An alert reader brought our attention to an ongoing Beltway scandal involving Pakistani House committee staffers suspected of massive cybersecurity breaches into congressional computers — one of whom was on U.S. Rep. Diana DeGette’s payroll and had access to her data.
The Daily Caller is pretty much the only media outlet still following the story about Imran Awan, who worked for DeGette from 2009 through 2016 as well as a dozen other Democratic staffers on key panels including Intelligence.
Awan as well as his brothers Abid and Jamal are under criminal investigation by U.S. Capitol Police on suspicion they abused their administrator-level access to sensitive congressional data and were fired in February.
Three members of the intelligence panel and five members of the House Committee on Foreign Affairs were among the dozens of members who employed the suspects on a shared basis.
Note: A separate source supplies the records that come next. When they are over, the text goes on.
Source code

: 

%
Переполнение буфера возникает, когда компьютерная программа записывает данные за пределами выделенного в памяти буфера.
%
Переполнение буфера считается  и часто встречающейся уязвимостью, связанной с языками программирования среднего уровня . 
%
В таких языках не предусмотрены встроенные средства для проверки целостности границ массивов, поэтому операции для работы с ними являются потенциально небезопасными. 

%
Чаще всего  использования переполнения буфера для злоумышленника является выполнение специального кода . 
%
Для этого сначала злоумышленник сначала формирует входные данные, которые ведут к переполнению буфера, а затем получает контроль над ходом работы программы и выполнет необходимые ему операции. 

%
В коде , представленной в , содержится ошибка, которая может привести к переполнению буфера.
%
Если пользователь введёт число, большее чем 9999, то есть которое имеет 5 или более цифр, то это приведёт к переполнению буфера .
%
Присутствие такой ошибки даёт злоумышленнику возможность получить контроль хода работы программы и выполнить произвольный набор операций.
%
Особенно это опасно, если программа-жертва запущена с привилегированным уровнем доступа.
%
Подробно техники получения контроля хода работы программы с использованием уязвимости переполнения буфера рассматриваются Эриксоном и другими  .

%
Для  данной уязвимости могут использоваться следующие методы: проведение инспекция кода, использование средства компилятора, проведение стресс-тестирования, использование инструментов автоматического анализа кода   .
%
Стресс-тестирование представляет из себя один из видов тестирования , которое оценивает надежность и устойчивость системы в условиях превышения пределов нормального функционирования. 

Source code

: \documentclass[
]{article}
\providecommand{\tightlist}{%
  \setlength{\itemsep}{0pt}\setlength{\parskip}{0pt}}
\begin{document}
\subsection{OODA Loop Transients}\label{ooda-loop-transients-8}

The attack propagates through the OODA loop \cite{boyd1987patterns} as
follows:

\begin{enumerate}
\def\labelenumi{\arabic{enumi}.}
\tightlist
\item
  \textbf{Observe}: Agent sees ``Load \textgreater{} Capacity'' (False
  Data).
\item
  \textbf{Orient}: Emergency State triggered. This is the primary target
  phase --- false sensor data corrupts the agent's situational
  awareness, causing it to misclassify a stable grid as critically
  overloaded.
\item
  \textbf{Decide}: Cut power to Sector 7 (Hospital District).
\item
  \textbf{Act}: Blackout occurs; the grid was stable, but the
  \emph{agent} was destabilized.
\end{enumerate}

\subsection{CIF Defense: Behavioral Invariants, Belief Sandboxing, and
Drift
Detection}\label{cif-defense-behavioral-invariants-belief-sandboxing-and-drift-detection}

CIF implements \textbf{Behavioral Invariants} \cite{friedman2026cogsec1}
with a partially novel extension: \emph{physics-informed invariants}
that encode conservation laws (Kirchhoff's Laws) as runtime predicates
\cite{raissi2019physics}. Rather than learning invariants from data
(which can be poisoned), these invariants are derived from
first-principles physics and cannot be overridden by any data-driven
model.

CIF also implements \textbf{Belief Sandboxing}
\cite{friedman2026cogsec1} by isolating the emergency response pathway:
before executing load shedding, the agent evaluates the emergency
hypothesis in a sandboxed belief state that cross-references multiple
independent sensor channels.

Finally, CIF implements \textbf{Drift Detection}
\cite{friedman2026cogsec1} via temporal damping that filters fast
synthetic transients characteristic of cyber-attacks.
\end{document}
The two committees deal with many of the nation’s most sensitive issues and documents, including those related to the war on terrorism.
Also among those whose computer systems may have been compromised is Rep. Debbie Wasserman Schultz, the Florida Democrat who was previously the target of a disastrous email hack when she served as chairman of the Democratic National Committee during the 2016 campaign.
The Daily Caller reached out to DeGette’s office a few weeks ago for comment, but got none. That was when the website reported that Awan allegedly threatened to have his Pakistani relatives kidnapped if his stepmother cooperated with the investigation.
The story turned even more bizarre this week when Wasserman Schultz threatened the chief of the U.S. Capitol Police with “consequences” for confiscating her equipment in the probe.
Actually, it was the computer used by Awan, that police found in a “crevice” of another congressional office building where he didn’t work.
The Florida lawmaker used her position on the committee that sets the police force’s budget to press its chief to relinquish the piece of evidence Thursday, in what could be considered using her authority to attempt to interfere with a criminal investigation.
The investigation is examining members’ data leaving the network and how Awan managed to get Members to place three relatives and a friend into largely no-show positions on their payrolls, billing $4 million since 2010.
We would actually like to know the answers to that, too.
Not much is being reported in Colorado on the probe. Certainly the media will want to jump on it now to ask DeGette what information in her computer might have compromised, like the personal information of her constituents.